有楽門から入るとすぐに見えるのが石垣。江戸城三十六見附の一つ、日比谷見附(日比谷御門)跡です。


どうやら残っている石垣は渡櫓の西側の一部のようです。

お堀の一部は公園の心字池として利用されていますが、背景の石垣は浅野只見守長晟の普請、寛永四年(1627年)というから四百年近くも前のものです。
さて、撤去された部分の石垣はどこに行ったかというと……。

灯台下暗し。目の前の有楽門の素材、伊豆安山岩は日比谷御門の石垣を再利用。門柱に刻まれた漢文を読むとわかります。
「明治三十五年五月、日比谷門の旧い礎石を以って建造」の意。
他の開園当時の古い門も江戸城の見附の石を再利用しています。
桜門

以鍛冶橋門及数寄屋橋門舊礎建造明治三十五年六月


霞門

以数寄屋橋門及幸門舊礎建造

中幸門

以幸門舊礎建造明治三十五年六月
日比谷門(正門)

以赤阪門及四谷門舊礎建設之


東京市区改正の道路拡張で不要になった各見附の石垣は日比谷公園で門、腰掛け石などに加工されていますが、由緒ある石垣はそのまま保存されています。
烏帽子石
幸門の交番裏には縁起のよい烏帽子石。これは市ヶ谷御門のもので、尚且つ、明治初期にだけ使用された測量記号「几号水準点」が刻まれている珍しいものです。

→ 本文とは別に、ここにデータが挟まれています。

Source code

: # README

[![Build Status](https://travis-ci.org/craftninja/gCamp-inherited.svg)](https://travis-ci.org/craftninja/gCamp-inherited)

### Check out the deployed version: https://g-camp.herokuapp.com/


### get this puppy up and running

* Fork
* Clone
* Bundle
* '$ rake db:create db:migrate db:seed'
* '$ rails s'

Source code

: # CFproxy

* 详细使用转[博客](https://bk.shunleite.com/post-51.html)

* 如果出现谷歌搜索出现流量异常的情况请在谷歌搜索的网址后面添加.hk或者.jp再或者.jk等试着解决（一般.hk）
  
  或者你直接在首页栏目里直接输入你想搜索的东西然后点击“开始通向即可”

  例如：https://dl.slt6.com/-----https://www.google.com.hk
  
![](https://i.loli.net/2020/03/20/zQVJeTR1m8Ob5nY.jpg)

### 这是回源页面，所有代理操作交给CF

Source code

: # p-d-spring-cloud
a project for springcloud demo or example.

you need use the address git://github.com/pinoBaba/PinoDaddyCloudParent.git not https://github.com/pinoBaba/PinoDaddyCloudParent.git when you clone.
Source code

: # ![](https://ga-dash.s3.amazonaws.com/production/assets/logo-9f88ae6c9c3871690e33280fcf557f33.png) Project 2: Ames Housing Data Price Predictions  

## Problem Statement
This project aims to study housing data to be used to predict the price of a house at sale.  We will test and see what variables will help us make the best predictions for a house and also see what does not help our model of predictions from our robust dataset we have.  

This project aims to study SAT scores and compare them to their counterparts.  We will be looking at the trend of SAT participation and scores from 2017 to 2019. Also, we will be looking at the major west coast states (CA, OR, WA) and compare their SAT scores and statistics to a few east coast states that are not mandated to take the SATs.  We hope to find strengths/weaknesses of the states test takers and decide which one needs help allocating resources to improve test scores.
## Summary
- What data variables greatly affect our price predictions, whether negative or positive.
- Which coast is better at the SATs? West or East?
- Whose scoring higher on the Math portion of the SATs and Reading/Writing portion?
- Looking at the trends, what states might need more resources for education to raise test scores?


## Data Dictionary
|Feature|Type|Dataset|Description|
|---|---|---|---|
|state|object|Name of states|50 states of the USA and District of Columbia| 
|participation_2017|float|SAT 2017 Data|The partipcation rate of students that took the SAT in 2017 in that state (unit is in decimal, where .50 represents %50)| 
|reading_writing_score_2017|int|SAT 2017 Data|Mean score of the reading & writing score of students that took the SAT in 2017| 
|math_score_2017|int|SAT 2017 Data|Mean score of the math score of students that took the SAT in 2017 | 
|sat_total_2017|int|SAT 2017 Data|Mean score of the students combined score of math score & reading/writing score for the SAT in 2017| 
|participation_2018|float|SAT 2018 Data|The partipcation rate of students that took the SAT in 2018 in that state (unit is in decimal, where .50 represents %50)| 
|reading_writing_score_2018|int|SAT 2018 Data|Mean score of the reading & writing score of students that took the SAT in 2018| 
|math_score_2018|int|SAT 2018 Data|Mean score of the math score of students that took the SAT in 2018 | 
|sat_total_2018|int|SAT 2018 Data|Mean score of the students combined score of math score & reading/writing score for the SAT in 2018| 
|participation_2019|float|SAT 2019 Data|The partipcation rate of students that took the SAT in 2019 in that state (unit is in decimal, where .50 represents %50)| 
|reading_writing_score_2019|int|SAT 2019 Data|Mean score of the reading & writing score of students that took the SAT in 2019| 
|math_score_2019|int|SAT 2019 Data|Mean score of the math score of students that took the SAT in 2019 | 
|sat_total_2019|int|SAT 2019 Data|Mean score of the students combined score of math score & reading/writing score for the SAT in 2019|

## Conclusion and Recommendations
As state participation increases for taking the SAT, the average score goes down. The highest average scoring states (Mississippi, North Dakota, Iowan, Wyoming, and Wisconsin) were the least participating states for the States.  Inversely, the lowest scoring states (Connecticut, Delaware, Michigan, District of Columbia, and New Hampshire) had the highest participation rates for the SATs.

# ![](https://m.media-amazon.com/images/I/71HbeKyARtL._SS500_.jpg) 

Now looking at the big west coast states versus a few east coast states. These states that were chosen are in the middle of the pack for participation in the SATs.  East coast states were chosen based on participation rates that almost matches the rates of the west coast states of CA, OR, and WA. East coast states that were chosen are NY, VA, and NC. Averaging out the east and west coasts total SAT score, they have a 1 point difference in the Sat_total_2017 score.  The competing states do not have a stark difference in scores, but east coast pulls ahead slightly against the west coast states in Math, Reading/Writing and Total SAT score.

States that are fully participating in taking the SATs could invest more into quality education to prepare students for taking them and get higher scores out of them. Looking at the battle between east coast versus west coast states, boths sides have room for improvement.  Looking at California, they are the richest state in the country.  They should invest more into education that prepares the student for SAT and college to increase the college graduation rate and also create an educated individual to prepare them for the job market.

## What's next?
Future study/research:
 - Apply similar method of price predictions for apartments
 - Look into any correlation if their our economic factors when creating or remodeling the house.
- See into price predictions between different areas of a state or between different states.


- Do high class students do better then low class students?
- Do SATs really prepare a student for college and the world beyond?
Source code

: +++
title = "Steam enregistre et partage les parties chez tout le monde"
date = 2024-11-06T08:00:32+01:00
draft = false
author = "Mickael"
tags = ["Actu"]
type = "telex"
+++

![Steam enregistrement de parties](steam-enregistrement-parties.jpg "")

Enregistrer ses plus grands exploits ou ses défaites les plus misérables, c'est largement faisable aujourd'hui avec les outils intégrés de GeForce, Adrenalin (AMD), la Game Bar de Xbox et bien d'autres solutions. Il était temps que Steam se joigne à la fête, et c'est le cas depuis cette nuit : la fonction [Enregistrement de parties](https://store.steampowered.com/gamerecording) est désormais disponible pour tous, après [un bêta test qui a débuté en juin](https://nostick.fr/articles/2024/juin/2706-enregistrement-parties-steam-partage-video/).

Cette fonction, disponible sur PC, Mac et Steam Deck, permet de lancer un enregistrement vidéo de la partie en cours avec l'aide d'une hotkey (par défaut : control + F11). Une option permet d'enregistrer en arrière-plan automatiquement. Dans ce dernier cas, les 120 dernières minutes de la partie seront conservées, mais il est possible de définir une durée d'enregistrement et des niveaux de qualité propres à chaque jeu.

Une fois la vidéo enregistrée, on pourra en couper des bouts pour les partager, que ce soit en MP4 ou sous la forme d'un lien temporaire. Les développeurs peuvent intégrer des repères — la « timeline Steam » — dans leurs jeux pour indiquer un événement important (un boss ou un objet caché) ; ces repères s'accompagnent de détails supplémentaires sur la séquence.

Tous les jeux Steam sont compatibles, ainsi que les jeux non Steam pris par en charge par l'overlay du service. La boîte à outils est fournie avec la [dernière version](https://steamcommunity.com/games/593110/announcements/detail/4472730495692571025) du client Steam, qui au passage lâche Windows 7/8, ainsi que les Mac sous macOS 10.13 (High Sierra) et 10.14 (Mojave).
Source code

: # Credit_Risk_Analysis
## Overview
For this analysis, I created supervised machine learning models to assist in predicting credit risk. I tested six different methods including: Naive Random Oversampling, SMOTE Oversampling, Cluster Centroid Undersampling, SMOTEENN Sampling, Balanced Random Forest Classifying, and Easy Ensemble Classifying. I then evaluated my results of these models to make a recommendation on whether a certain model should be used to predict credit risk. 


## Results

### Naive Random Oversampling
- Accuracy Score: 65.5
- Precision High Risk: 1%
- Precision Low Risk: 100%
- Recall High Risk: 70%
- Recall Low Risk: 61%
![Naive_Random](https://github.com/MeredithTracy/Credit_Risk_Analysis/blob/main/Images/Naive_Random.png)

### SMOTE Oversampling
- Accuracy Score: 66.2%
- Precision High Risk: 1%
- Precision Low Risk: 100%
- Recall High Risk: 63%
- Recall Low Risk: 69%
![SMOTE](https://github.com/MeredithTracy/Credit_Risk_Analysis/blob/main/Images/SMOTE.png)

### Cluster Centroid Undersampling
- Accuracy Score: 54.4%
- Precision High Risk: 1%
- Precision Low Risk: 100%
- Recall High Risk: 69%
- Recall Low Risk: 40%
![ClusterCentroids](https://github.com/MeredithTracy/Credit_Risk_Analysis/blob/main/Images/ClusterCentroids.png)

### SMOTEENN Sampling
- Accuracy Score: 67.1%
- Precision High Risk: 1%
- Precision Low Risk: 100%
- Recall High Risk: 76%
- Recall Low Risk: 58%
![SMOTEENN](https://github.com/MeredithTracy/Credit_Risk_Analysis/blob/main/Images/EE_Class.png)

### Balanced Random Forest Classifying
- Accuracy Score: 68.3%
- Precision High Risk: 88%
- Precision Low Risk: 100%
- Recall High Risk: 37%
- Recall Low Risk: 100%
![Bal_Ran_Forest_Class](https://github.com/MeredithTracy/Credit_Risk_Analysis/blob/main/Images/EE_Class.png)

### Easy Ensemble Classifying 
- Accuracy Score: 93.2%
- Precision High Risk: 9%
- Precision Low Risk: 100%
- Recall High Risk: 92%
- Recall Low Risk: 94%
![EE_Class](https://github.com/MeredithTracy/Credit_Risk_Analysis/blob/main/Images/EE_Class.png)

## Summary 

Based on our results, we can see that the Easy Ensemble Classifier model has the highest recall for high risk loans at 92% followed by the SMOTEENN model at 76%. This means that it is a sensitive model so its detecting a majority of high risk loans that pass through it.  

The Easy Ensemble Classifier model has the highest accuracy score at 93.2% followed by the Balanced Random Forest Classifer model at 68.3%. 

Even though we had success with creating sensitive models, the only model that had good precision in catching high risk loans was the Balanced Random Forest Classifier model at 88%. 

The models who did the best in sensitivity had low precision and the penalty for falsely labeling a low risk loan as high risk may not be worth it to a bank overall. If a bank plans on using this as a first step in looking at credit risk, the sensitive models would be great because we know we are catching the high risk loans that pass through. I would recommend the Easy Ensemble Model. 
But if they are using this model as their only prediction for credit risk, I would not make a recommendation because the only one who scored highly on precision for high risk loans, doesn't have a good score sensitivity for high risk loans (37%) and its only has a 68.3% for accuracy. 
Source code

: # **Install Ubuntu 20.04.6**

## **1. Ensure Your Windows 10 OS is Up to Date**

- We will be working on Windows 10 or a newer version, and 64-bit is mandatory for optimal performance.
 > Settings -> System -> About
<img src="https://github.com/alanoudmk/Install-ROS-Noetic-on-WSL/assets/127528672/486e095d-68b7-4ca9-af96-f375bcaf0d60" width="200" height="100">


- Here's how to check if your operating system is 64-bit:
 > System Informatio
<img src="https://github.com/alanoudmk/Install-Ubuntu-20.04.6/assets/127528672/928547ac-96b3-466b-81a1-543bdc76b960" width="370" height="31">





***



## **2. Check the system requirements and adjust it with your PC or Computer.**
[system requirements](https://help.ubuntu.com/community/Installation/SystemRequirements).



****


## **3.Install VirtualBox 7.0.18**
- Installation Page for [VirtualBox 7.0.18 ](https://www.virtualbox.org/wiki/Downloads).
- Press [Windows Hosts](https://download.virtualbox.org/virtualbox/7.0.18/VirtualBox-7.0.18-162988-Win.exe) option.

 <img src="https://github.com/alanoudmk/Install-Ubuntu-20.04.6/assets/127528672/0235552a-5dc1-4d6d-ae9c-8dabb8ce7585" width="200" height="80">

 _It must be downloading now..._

同じく几号水準点のある亀石が心字池のほとりにあります。


これは神楽坂近くの牛込御門で垂直に建っていたものです。

石枡
石枡は江戸自慢の上水の井戸枠。大名屋敷地にも張りめぐらされ、園内に三つ残されています。
その他、開園以前の江戸の名残り、石垣の石は成形されて腰掛け石に加工されています。
雲形池
秋になると紅葉萌える雲形池は人気のスポット。
テレビ東京の人気番組「池の水全部抜く大作戦」で池から佐賀鍋島藩の家紋のある軒瓦が出てきます。

東京都心はどこを掘っても遺跡が出てきますが、文明開化の象徴的な日比谷公園にも形を変えた江戸が色濃く残っています。